Users can adjust the strategy according to the scenario to balance efficiency and performance.

5

Section 05

Experimental Results: Significant Efficiency Improvement and Performance Preservation

Efficiency Improvement

  • Throughput increased by 2x
  • Prefill time reduced by 4x
  • Memory usage reduced by 1.7 to 2x

Performance Preservation

Token compression maintains accuracy comparable to the original model; larger models (e.g., InternVL-2.5 26B) optimized with iLLaVA outperform smaller models (e.g., InternVL-2.5 8B) in both accuracy and efficiency, breaking the traditional trade-off.

Benchmark Coverage

Supports multiple benchmarks for image understanding (MMMU, MME, etc.) and video understanding (Video-MME, InternVid, etc.).

6

Section 06

Comparison with Existing Methods and Visualization Tools

Compared to existing methods like FastV, iLLaVA's two-stage joint optimization strategy comprehensively compresses visual information from source to end, leading to more significant efficiency improvements.
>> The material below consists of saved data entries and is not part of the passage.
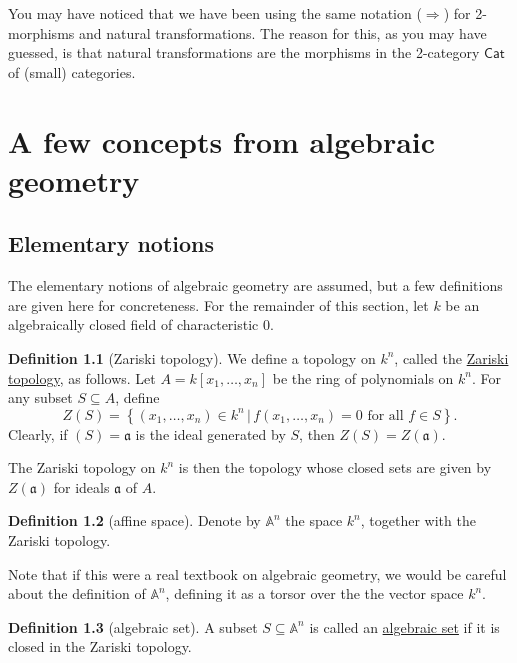 \documentclass[a4paper,10pt]{scrreprt}
\newcommand{\defn}[1]{\ul{#1}}
\theoremstyle{definition}
\newtheorem{definition}{Definition}[section]
\theoremstyle{plain}
\theoremstyle{remark}
\begin{document}
You may have noticed that we have been using the same notation ($\Rightarrow$) for 2-morphisms and natural transformations. The reason for this, as you may have guessed, is that natural transformations are the morphisms in the 2-category $\mathsf{Cat}$ of (small) categories.

\chapter{A few concepts from algebraic geometry}
\section{Elementary notions}
The elementary notions of algebraic geometry are assumed, but a few definitions are given here for concreteness. For the remainder of this section, let $k$ be an algebraically closed field of characteristic $0$.
\begin{definition}[Zariski topology]
  \label{def:zariskitopology}
  We define a topology on $k^{n}$, called the \defn{Zariski topology}, as follows. Let $A = k[x_{1},\dots,x_{n}]$ be the ring of polynomials on $k^{n}$. For any subset $S \subseteq A$, define
  \begin{equation*}
    Z(S) = \left\{ (x_{1},\dots,x_{n}) \in k^{n}\,\Big|\, f(x_{1},\dots,x_{n}) = 0\text{ for all }f \in S \right\}.
  \end{equation*}
  Clearly, if $(S) = \mathfrak{a}$ is the ideal generated by $S$, then $Z(S) = Z(\mathfrak{a})$.

  The Zariski topology on $k^{n}$ is then the topology whose closed sets are given by $Z(\mathfrak{a})$ for ideals $\mathfrak{a}$ of $A$.
\end{definition}

\begin{definition}[affine space]
  \label{def:affinespace}
  Denote by $\mathbb{A}^{n}$ the space $k^{n}$, together with the Zariski topology. 

  Note that if this were a real textbook on algebraic geometry, we would be careful about the definition of $\mathbb{A}^{n}$, defining it as a torsor over the the vector space $k^{n}$.
\end{definition} 

\begin{definition}[algebraic set]
  \label{def:algebraicset}
  A subset $S \subseteq \mathbb{A}^{n}$ is called an \defn{algebraic set} if it is closed in the Zariski topology.
\end{definition}
\end{document}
Additionally, iLLaVA provides visualization tools that allow intuitive observation of the token merging process, providing insights for future research.

7

Section 07

Practical Applications and Deployment Support

iLLaVA provides complete deployment support:

  • Fast Inference: run_inference_once_qwen3vl.py supports single/multiple image and video inference
  • Offline Demo: demo_qwen3vl.py provides a Gradio interface, default listening on port 7862
  • Multi-GPU Support: Multi-card parallel inference via torchrun
  • Model Compatibility: The main branch supports Qwen3-VL; there are also Qwen2-VL and LLaVA-OneVision branches

Project Link: https://github.com/hulianyuyy/iLLaVA Paper Link: https://arxiv.org/abs/2412.06263

8

Section 08

Research Significance, Summary, and Future Outlook

Research Significance

  • Theoretical Aspect: Reveals the key role of the visual encoder in LVLMs efficiency optimization, proves the necessity of end-to-end joint optimization, and provides new ideas for architecture design.
  • Practical Aspect: Provides a feasible solution for deploying LVLMs in resource-constrained environments (mobile, edge computing), significantly improving user experience.

Summary

iLLaVA achieves end-to-end acceleration through two-stage recursive merging of redundant visual tokens; the information recovery mechanism ensures performance, and flexible configuration and deployment support make it suitable for practical applications.

Future Outlook

As multimodal model applications expand, similar compression technologies will become more important; open-source code and visualization tools lay the foundation for further exploration by the community.